Responding to a request from Greece, the United States has committed 400 American special forces soldiers to the job of helping protect the Olympic Games (search) next month, a U.S. counterterrorism official said Wednesday.

It is not yet decided whether the armed soldiers would be in Athens, on the nearby island of Crete or remain on alert in Europe, where they are based in Germany, the official said. The United States is in the process of discussing with the Greek government where the soldiers will be positioned, the official said.

The decision on where to send the soldiers is mostly up to the Greek government but will be made jointly with Gen. James Jones (search), the top NATO commander who also is commander of U.S. forces in Europe, said the U.S. official, who spoke on condition of anonymity.

In any event, there will be up to 50 U.S. communications and other liaison personnel assigned to the Games, the official said.

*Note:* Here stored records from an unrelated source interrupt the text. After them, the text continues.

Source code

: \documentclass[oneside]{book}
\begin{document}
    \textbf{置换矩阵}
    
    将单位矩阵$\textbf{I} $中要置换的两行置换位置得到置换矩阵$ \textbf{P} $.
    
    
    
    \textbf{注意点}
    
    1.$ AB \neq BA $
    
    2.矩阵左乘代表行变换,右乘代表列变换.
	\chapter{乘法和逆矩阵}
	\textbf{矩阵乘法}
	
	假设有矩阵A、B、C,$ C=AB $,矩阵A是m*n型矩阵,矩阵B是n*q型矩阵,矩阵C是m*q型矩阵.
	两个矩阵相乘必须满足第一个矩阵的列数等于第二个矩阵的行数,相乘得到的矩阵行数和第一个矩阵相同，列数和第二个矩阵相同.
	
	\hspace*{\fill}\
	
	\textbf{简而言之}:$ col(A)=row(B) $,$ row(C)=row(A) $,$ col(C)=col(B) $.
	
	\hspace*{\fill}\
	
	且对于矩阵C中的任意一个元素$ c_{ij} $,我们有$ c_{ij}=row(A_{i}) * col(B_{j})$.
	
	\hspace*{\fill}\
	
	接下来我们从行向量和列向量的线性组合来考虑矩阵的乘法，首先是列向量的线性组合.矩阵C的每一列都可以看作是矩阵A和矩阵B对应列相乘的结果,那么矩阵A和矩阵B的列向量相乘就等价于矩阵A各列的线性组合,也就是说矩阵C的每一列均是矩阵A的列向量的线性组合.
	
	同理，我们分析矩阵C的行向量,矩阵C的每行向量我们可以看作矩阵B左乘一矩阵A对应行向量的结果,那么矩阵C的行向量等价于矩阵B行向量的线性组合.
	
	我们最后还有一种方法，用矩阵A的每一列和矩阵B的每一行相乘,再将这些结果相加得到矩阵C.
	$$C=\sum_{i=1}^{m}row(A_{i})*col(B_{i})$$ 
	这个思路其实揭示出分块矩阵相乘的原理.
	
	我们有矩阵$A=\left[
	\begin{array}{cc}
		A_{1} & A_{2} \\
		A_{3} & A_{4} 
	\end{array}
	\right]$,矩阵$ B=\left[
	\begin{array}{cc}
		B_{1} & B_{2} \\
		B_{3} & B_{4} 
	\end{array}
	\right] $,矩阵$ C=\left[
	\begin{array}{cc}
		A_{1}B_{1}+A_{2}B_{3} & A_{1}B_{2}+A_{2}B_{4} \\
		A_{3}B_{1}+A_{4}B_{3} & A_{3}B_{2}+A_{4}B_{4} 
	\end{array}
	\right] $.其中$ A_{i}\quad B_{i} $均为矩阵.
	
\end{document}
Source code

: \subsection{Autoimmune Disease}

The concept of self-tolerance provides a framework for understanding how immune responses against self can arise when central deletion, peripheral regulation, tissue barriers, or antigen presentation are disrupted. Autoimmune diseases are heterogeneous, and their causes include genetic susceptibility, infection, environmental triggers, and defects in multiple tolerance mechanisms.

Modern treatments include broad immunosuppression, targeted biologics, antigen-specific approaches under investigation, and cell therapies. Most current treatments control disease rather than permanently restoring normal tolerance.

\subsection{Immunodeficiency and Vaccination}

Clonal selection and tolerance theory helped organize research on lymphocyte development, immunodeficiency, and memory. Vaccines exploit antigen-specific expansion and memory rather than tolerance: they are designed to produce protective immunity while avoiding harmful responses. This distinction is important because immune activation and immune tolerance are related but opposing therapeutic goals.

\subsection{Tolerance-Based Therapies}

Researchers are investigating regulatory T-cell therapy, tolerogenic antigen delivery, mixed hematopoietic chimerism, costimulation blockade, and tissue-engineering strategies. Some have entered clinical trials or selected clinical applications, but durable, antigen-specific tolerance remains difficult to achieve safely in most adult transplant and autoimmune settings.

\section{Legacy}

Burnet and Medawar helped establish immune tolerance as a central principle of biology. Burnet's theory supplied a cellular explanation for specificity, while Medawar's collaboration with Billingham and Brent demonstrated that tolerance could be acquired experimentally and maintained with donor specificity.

Shadowing the Aug. 13-29 Games in the country in which they originated is fear of terror attacks. The United States plans to send State Department Diplomatic Security agents as well as FBI agents to Greece.

Israel, which lost 11 athletes to Palestinian terrorists in the 1972 Games at Munich (search), Germany, will send armed guards and is among a half-dozen countries contributing security expertise at Greece's request.

Still, the brunt of securing the Games rests on the shoulders of the Greeks, whose pride at being the hosts is tempered by private concerns. Greek officials have said confidently that they are on top of the security problem.

Greek police and U.S. counter-terrorism sources told The Associated Press earlier this month that armed U.S. agents would watch over athletes during a pre-Olympic training camp on the island of Crete.

Also, a Greek official said Wednesday in Athens that the Games' security budget, already the highest in Olympic history, was now about $1.5 billion.